** WHAT TO WORK ON **
What you return must be the lines of the data that hold the word "máximo".

** Plain-text document sources **
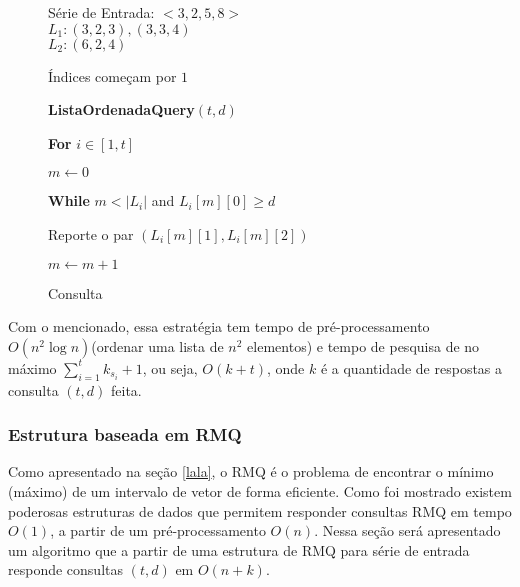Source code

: \documentclass[12pt]{article}
\begin{document}
\begin{center}
\begin{figure}
\begin{framed}
Série de Entrada: $<3, 2, 5, 8>$ \\
$L_1: (3, 2, 3), (3, 3, 4)$ \\
$L_2: (6, 2, 4)$ \\
\end{framed}
\label{fig:exemplolista}
\caption{Índices começam por $1$}
\end{figure}
\end{center}



\begin{center}
\begin{figure}
\begin{framed}

{\bf ListaOrdenadaQuery}$(t, d)$

\hspace{1cm} {\bf For} $i \in [1, t]$

\hspace{2cm} $m \leftarrow 0$

\hspace{2cm} {\bf While} $m < |L_i|$ and $L_i[m][0] \ge d$

\hspace{3cm} Reporte o par $(L_i[m][1], L_i[m][2])$

\hspace{3cm} $m \leftarrow m + 1$
\end{framed}
\label{fig:listaquery}
\caption{Consulta}
\end{figure}
\end{center}

Com o mencionado, essa estratégia tem tempo de pré-processamento $O(n^2 \log n)$(ordenar uma lista de $n^2$ elementos) 
e tempo de pesquisa de no máximo $\sum_{i = 1}^{t} k_{s_i} + 1$, ou seja, $O(k + t)$,
onde $k$ é a quantidade de respostas a consulta $(t,d)$ feita.

\subsubsection{Estrutura baseada em RMQ}

Como apresentado na seção \ref{lala}, o RMQ é o problema de 
encontrar o mínimo (máximo) de um intervalo de vetor de forma 
eficiente. Como foi mostrado existem poderosas estruturas
de dados que permitem responder consultas RMQ em tempo $O(1)$, a partir de um pré-processamento $O(n)$. 
Nessa seção será apresentado um algoritmo que a partir de uma estrutura de RMQ para série
de entrada responde consultas $(t, d)$ em $O(n + k)$. 
\end{document}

** TASK OUTPUT **
e tempo de pesquisa de no máximo $\sum_{i = 1}^{t} k_{s_i} + 1$, ou seja, $O(k + t)$,
encontrar o mínimo (máximo) de um intervalo de vetor de forma 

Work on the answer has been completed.